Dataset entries
=-=-=

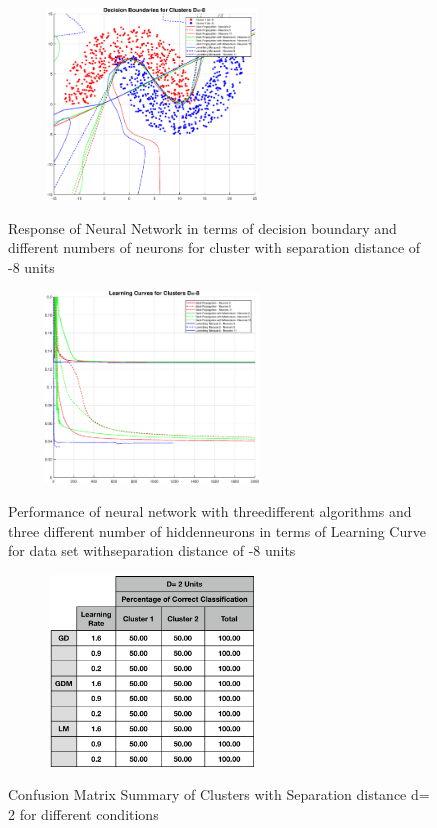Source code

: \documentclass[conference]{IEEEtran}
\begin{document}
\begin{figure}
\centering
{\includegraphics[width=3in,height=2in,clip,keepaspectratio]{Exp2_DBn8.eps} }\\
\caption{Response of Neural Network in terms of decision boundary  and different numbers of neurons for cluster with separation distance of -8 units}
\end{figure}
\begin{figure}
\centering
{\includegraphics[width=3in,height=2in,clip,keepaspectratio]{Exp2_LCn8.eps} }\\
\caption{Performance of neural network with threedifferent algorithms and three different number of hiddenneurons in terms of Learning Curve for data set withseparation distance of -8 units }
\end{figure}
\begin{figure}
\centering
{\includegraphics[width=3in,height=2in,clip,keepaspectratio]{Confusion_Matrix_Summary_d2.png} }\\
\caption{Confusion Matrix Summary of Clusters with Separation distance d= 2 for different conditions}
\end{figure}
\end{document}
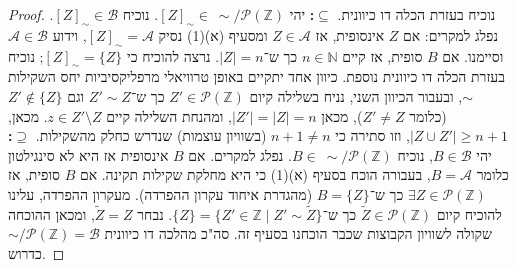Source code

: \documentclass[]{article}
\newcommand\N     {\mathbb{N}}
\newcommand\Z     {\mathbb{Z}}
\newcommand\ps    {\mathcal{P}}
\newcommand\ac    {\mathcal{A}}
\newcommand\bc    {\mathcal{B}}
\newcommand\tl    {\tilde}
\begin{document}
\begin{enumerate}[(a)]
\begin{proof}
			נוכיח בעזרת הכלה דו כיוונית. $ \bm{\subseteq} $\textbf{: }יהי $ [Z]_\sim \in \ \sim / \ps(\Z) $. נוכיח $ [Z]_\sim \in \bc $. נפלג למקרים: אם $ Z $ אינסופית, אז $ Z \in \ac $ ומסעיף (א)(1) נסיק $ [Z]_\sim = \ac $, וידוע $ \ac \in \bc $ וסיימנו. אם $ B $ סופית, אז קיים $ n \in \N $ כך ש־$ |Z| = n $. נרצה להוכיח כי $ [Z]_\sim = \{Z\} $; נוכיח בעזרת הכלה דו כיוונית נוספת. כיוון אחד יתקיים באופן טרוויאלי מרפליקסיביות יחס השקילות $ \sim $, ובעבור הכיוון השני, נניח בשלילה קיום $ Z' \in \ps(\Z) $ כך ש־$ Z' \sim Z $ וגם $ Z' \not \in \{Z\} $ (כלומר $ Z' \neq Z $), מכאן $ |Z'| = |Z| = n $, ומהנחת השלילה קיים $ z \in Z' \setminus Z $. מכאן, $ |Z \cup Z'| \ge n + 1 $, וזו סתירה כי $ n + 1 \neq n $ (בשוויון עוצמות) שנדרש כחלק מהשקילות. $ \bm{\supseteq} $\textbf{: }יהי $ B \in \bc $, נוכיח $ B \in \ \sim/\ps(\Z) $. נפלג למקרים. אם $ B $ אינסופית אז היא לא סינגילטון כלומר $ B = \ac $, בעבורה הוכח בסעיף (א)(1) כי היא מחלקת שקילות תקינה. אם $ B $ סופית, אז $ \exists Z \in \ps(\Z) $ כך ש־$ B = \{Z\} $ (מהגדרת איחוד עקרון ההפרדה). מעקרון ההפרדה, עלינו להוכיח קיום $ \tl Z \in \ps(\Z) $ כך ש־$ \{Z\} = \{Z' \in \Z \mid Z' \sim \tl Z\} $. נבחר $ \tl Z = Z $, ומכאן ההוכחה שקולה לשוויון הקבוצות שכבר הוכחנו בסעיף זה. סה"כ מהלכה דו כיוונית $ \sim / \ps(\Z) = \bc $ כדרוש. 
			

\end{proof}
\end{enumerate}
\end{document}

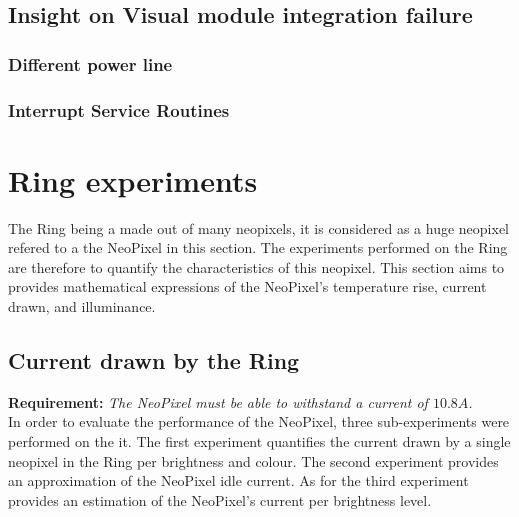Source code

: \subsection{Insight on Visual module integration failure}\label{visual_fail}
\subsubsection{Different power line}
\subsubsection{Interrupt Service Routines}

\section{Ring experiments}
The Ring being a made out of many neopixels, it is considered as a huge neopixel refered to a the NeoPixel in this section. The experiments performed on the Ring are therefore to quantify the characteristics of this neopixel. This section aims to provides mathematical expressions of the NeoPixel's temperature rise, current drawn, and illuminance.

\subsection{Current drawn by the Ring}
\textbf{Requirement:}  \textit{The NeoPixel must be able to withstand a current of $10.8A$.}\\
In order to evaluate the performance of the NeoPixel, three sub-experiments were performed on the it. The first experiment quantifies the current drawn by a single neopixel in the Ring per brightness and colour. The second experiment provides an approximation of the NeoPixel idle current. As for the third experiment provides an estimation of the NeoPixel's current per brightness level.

=-=-=

• Work item:
Tell how many lines of the data contain "textbf". Nothing but the number belongs in the reply.

• Worked solution:
2